In a World so Filled
Earth Day every day. It is what I hope to instill in my children probably more than any other particular thing, besides love in general. I change the songs I learned in church as a child into songs about Mother Earth. We play outside every day, we lean close and pay attention: bugs, birds, the deer traipsing through, the baby one with his tiny antler buds, the work of raccoons who came in the night, footprints, scattered compost. Decomposition, the forms of clouds, what is sprouting out of the ground, what the ants are carrying, the way the doves flap off together in a group with a presence both magical and mundane. It almost feels disingenuous to write it down, because it's not like it's something I pat myself on the back about, it's not like it's hard to spend time this way: it's what I love, what we all love, and it makes parenting a breeze while we can devote ourselves outdoors.
I am proud when Lucy asks me the names of flowers, birds, trees. Oftentimes I don't know, I'll say let's check with Joey, he knows his evergreens or she'll say, "We can ask Nana, Nana knows trees." Both girls love to dig and plant. To examine roly-poly bugs and visit with ladybugs. Today Polly had a terrible run-in with a red ant hill. By the time I got to her in a matter of moments, they were already crawling all over her and had stung her behind her neck, on her back and arms. She stopped crying as soon as I picked her up though, and as soon as we got her dress off she was pointing out more ants and blowing them kisses with her big wide "Muh!" She doesn't hold it against them. Nature is chaotic and wild, can be unpredictable. Maybe she gets that.
We've been waiting for the poppies with relish. I got worried when I noticed a month or so ago that there seemed to be less of their big furry leaves in the patch near the rock wall, that there were far fewer of their fuzzy little heads peeking up than in years past. It's been dry of course (drought, drought, drought...) so I carefully weeded around them and even gave them a sprinkling of gray water once. And here they are! Yesterday there were two, today there were five. It's gonna be quite a week!
waiting for rain.
We went to a little Earth Day celebration at the library. Met a pygmy owl named Dusty who was rescued and rehabilitated by Sierra Wildlife Rescue but still cannot fly. Lucy got a little bee and a butterfly painted on her hands. Then we came back to our backyard to put in time with the real thing. Hear the quails call greetings to their clans and see the doves flutter at dusk. The bees swarming the plum trees and the lavender. I may not be very good at gardening or wildcrafting (yet!) but I am good at paying attention and feeling grateful.
It brings me back to the Romantics, to my old starstruck idols, Wordsworth and Coleridge, their lyrical ballads, their rhapsody in nature, the divinity they find in the earth around us. Coleridge's rhapsody to the wind blowing over an Eolian harp, dreaming of the way the wind touches all of nature and finds a common song.
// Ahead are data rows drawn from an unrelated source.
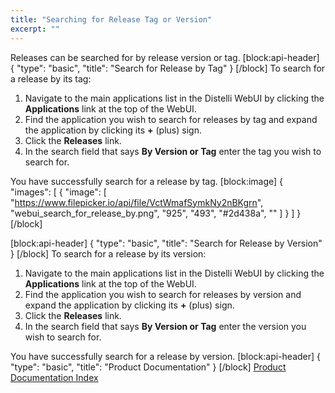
 ```yaml
---
title: "Searching for Release Tag or Version"
excerpt: ""
---
```

Releases can be searched for by release version or tag.
[block:api-header]
{
  "type": "basic",
  "title": "Search for Release by Tag"
}
[/block]
To search for a release by its tag:

1. Navigate to the main applications list in the Distelli WebUI by clicking the **Applications** link at the top of the WebUI.
2. Find the application you wish to search for releases by tag and expand the application by clicking its **+** (plus) sign.
3. Click the **Releases** link.
4. In the search field that says **By Version or Tag** enter the tag you wish to search for.

You have successfully search for a release by tag.
[block:image]
{
  "images": [
    {
      "image": [
        "https://www.filepicker.io/api/file/VctWmafSymkNy2nBKgrn",
        "webui_search_for_release_by.png",
        "925",
        "493",
        "#2d438a",
        ""
      ]
    }
  ]
}
[/block]

[block:api-header]
{
  "type": "basic",
  "title": "Search for Release by Version"
}
[/block]
To search for a release by its version:

1. Navigate to the main applications list in the Distelli WebUI by clicking the **Applications** link at the top of the WebUI.
2. Find the application you wish to search for releases by version and expand the application by clicking its **+** (plus) sign.
3. Click the **Releases** link.
4. In the search field that says **By Version or Tag** enter the version you wish to search for.

You have successfully search for a release by version.
[block:api-header]
{
  "type": "basic",
  "title": "Product Documentation"
}
[/block]
[Product Documentation Index](doc:product-documentation-index)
"O the one life within us and abroad.
Which meets all motion and becomes its soul,
A light in sound, a sound-like power in light,
Rhythm in all thought, and joyance everywhere --
Methinks it would have been impossible
Not to love all things in a world so filled"
Comments
Towards the end of winter I felt so disappointed with myself for not getting out of doors more often-- I really should make more of an effort even when it's cold, but ever since spring has arrived, I feel so happy to be outside basking in the buds and green and warmth.
I've been collecting field guides when I find them at used book stores or while thrifting, but now I am going to start looking for some Romantic anthologies because nothing sounds dreamier than a big old book of poetry to be devoured with a picinic.